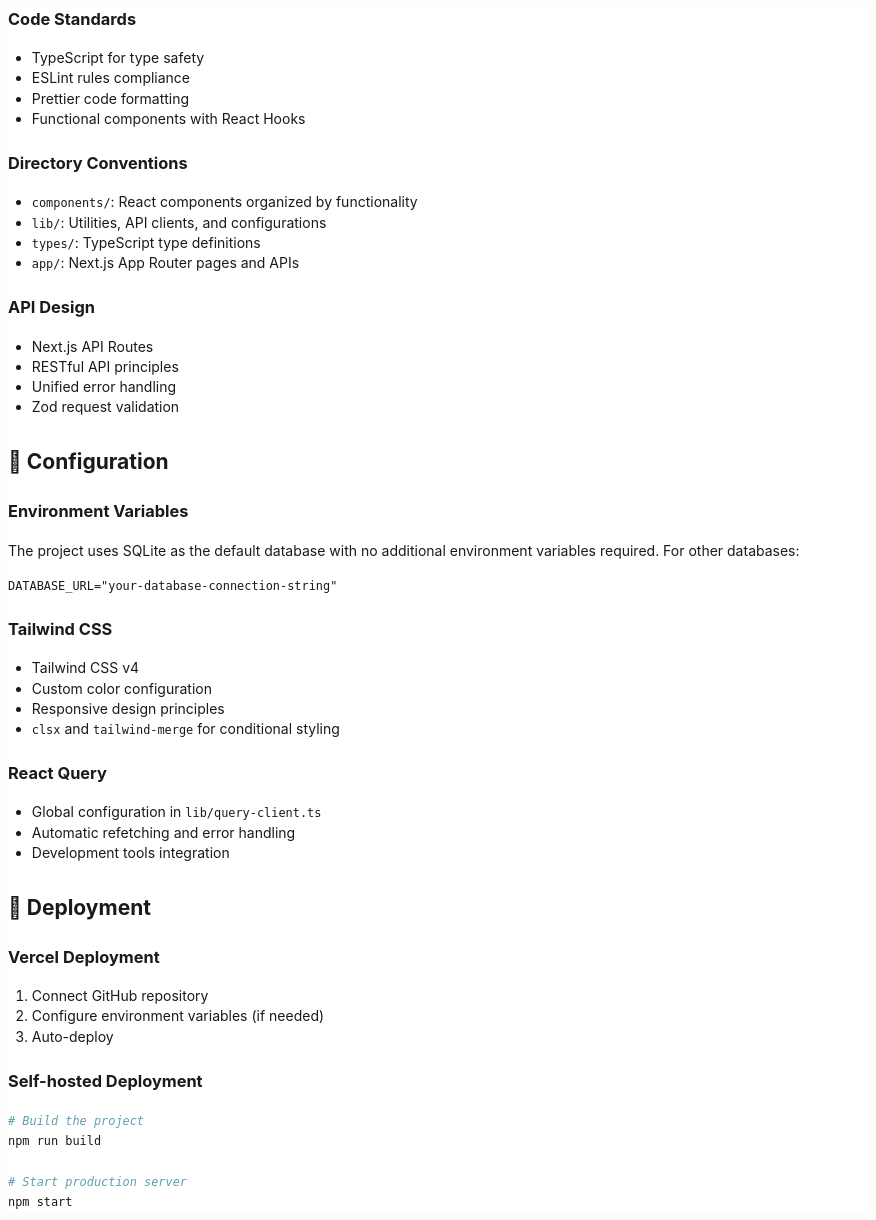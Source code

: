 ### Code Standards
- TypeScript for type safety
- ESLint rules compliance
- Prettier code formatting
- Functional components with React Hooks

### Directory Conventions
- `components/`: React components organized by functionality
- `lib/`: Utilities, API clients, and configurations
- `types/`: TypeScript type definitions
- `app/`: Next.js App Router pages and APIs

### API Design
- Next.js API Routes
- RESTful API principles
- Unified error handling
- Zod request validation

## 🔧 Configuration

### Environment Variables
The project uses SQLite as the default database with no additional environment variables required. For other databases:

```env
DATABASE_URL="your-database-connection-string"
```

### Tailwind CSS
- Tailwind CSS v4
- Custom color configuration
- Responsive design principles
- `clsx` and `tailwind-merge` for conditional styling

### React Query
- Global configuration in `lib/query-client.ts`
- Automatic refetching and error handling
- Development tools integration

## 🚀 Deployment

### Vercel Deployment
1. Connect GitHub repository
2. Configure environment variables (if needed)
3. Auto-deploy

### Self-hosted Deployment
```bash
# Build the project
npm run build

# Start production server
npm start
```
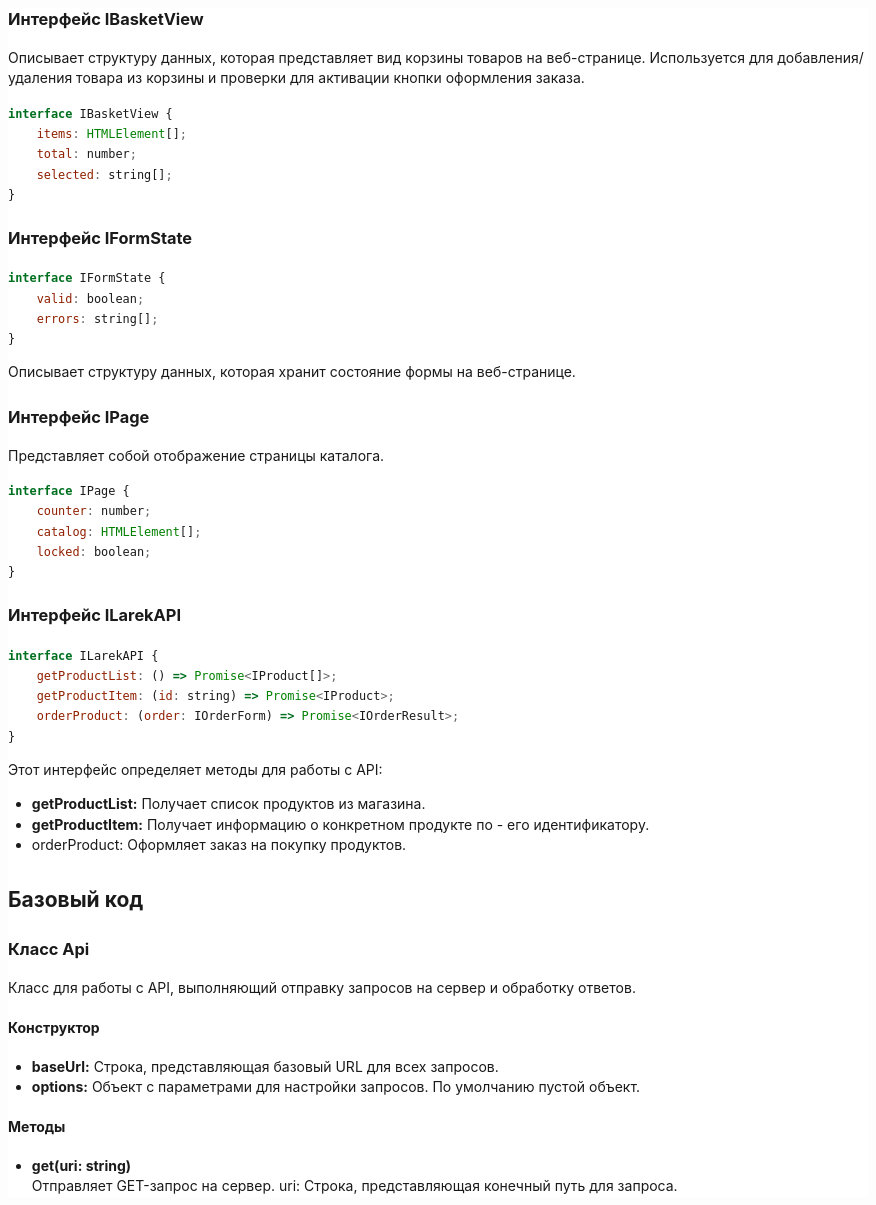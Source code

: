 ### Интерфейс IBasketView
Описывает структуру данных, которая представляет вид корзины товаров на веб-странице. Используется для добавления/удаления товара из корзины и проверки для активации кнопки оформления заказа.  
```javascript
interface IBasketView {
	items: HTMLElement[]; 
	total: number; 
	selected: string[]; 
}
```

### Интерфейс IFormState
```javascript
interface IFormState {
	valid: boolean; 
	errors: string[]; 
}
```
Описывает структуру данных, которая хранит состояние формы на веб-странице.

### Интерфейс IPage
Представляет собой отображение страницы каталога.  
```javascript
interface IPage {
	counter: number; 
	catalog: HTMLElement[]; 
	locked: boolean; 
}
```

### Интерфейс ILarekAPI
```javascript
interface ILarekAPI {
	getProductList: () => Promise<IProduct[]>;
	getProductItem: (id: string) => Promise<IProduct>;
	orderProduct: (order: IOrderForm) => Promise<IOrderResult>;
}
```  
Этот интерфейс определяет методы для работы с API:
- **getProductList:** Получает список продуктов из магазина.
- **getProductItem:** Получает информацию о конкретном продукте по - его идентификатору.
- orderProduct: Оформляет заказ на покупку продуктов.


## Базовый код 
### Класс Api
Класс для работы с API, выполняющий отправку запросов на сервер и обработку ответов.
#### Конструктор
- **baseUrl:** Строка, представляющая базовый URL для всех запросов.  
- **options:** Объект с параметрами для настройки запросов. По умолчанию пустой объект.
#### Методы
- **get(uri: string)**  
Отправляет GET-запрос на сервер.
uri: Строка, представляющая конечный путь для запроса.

◆ ◆ ◆ ◆

--- Problem ---
Taking the entries above, restate exactly those lines that fall between the line with "- Zod request validation" and the line with "- Responsive design principles", keeping both of those lines too.

--- Answer ---
- Zod request validation

## 🔧 Configuration

### Environment Variables
The project uses SQLite as the default database with no additional environment variables required. For other databases:

```env
DATABASE_URL="your-database-connection-string"
```

### Tailwind CSS
- Tailwind CSS v4
- Custom color configuration
- Responsive design principles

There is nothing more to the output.